Nancy Uqquujuq Karetak-Lindell  (born December 10, 1957) is a former Canadian politician. Previously she was a financial comptroller and held councillor positions for the Municipal Hamlet and District Education Authority in Arviat, Nunavut. Karetak-Lindell ran for a seat in the House of Commons of Canada as a Liberal candidate in the 1997 federal election in the riding of Nunavut, becoming the first female MP for the Eastern Arctic. She was re-elected easily in the 2000, 2004 and 2006 elections.

She was the parliamentary secretary to the Minister of Natural Resources in 2003. She also served as the chair and vice-chair of the Standing Committee on Aboriginal Affairs and Northern Development, a member of the Liaison Committee, Fisheries and Oceans Standing Committee, an associate member of both the Standing Committee on Canadian Heritage and the Standing Committee on Human Resources, Social Development and the Status of Persons with Disabilities.
 
Karetak-Lindell retained her seat in the 2006 federal election, but later announced she would not seek re-election in the 2008 election. Her decision to step down was to spend more time with her family and to take care of her elderly parents.

She was born in Eskimo Point, Northwest Territories, now Arviat, Nunavut, and is Inuit. She is a mother of four sons. She was director of the Jane Glassco Arctic Fellowship Program from 2009 until 2012. Karetak-Lindell  served as president of the Inuit Circumpolar Council Canada and has been Chief Returning Officer for multiple Inuit organization elections and has worked for Elections Nunavut.
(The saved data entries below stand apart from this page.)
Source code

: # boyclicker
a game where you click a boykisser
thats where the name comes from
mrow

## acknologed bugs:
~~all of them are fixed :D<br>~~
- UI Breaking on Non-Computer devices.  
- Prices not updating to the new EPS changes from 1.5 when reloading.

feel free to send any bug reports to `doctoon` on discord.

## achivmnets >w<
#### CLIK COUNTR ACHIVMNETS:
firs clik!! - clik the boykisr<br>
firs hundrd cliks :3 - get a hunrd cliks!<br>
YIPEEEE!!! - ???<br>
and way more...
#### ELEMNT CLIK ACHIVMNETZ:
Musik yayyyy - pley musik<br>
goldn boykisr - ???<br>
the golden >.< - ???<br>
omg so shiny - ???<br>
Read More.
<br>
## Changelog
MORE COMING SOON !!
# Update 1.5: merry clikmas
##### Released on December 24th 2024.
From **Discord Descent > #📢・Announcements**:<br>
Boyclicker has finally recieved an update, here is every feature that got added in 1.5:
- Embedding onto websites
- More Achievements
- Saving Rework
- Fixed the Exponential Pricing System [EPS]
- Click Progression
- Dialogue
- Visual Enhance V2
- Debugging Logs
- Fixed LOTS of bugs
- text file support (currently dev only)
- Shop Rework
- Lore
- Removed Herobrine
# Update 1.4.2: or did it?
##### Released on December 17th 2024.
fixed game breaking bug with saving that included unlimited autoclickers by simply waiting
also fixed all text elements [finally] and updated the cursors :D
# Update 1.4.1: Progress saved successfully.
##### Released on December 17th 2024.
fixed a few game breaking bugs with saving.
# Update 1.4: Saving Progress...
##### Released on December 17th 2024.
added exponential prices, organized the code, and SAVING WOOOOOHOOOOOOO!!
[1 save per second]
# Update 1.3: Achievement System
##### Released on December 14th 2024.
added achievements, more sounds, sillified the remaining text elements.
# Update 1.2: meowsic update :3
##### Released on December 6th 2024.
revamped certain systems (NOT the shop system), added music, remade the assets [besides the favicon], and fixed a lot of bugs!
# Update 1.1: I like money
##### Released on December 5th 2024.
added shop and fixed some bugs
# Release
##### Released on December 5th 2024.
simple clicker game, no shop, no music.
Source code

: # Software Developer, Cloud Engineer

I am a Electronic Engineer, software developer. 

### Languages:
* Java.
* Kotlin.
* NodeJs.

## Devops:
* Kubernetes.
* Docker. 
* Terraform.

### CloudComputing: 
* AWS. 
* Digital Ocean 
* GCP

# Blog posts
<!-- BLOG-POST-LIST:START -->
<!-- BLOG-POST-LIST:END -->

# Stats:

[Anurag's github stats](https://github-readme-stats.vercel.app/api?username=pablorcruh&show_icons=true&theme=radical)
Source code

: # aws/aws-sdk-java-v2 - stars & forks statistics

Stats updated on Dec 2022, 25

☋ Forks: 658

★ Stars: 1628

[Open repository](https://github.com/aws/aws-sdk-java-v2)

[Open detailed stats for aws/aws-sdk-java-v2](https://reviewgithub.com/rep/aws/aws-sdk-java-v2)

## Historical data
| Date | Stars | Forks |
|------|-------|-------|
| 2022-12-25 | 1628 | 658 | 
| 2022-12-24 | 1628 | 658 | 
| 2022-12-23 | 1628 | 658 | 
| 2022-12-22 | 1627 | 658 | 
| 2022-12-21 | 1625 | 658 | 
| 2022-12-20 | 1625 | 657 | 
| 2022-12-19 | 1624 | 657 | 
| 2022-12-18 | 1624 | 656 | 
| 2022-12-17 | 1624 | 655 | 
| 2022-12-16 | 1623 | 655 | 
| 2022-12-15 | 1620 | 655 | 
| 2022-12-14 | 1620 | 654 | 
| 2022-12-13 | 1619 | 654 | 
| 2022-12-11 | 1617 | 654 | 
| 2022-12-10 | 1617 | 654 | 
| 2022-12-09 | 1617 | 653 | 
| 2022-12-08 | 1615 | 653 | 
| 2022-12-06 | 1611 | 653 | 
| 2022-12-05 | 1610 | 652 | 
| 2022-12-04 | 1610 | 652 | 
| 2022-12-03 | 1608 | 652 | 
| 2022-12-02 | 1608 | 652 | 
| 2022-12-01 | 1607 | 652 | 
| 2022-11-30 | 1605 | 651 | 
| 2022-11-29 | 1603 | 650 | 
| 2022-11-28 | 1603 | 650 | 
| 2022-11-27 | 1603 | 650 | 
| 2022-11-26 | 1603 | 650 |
Karetak-Lindell has been on the board of directors of the Nunavut Development Corporation, the Nunavut Business Credit Corporation, the Kivalliq Inuit Association, Katimavik, Northwest Territories Power Corporation,  Northwestel, and Thebacha College that transitioned into Arctic College and then, after division of the territories, Nunavut Arctic College. She is currently on the board for Nunavut Trust, Polar Knowledge Canada and a member of the Task Force on Women in the Economy.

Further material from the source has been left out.